REQUIRED WORK:
Every line from the one containing "number of shares." to the one containing "received or paid." in the records below, both included, must be set down exactly, and no other line.

(Stored data)
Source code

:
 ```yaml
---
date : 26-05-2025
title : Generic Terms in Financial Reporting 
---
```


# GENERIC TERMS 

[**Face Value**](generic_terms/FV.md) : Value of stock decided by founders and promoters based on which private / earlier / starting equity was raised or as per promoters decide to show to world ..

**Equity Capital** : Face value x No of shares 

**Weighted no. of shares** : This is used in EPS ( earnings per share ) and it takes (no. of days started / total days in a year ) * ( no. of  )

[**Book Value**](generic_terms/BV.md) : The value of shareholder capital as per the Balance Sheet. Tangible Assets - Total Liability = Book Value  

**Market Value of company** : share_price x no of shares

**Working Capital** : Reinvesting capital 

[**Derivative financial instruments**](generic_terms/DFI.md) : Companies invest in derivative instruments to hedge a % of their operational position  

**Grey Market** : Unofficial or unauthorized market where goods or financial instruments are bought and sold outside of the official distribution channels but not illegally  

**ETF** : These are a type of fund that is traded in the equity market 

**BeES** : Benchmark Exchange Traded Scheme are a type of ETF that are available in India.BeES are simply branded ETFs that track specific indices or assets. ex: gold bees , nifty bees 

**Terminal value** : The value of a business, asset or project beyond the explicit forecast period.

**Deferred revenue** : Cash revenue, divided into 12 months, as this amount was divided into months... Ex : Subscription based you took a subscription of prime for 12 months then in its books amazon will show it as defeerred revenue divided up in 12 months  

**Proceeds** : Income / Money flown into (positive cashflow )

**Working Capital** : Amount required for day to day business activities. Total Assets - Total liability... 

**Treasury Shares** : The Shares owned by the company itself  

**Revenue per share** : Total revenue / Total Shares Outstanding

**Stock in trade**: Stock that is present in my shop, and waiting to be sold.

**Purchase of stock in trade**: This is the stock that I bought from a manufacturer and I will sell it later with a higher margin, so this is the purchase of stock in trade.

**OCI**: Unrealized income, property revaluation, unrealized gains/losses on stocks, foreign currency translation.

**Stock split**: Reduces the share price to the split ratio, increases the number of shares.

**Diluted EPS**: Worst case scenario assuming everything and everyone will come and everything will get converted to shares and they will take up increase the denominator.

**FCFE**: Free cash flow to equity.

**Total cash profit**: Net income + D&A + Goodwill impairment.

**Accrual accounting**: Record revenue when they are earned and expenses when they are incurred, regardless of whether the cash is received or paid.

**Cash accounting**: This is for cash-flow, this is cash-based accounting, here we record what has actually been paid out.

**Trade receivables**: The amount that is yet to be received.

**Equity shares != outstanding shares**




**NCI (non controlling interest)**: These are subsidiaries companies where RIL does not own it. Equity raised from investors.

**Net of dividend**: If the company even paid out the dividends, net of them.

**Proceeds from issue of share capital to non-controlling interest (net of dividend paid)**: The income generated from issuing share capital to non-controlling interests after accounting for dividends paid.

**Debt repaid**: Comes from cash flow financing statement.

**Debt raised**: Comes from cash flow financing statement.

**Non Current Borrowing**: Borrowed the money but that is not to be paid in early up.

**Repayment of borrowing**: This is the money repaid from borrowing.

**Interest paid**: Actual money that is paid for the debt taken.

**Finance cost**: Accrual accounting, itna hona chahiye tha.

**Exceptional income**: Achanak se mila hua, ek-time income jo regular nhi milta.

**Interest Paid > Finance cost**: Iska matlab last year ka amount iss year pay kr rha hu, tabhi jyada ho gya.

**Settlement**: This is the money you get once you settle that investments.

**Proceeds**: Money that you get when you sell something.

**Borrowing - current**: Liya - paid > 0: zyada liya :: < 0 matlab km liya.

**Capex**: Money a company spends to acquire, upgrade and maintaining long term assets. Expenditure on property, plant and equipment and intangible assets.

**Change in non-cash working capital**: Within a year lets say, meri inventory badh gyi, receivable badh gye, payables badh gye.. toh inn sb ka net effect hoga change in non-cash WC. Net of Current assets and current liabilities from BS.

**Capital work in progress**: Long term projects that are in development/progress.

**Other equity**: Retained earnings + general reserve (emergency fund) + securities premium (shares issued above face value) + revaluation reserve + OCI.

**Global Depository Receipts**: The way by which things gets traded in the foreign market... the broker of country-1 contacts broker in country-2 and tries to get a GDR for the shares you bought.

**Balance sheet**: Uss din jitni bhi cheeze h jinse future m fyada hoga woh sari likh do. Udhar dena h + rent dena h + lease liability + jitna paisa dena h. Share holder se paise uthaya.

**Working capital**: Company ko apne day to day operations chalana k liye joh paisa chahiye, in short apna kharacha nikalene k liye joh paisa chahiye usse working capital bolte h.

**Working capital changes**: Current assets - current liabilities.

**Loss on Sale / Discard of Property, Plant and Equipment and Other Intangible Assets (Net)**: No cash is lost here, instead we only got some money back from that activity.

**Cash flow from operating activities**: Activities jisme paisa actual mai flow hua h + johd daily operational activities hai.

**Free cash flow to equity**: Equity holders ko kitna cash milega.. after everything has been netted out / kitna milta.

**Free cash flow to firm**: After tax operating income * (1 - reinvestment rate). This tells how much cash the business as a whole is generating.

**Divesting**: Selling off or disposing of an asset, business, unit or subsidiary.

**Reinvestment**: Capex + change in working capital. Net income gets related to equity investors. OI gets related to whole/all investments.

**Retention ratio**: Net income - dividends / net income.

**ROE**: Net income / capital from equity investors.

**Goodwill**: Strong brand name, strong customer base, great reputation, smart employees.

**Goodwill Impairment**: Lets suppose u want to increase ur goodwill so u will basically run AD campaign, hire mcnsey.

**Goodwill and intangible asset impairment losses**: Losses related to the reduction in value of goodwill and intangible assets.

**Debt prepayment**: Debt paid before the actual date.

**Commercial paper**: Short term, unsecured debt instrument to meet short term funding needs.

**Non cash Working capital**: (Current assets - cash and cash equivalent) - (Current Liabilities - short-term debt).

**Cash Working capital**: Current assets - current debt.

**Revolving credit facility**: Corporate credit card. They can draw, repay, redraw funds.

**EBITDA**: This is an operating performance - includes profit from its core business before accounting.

THE COMPLETED TASK:
**Stock split**: Reduces the share price to the split ratio, increases the number of shares.

**Diluted EPS**: Worst case scenario assuming everything and everyone will come and everything will get converted to shares and they will take up increase the denominator.

**FCFE**: Free cash flow to equity.

**Total cash profit**: Net income + D&A + Goodwill impairment.

**Accrual accounting**: Record revenue when they are earned and expenses when they are incurred, regardless of whether the cash is received or paid.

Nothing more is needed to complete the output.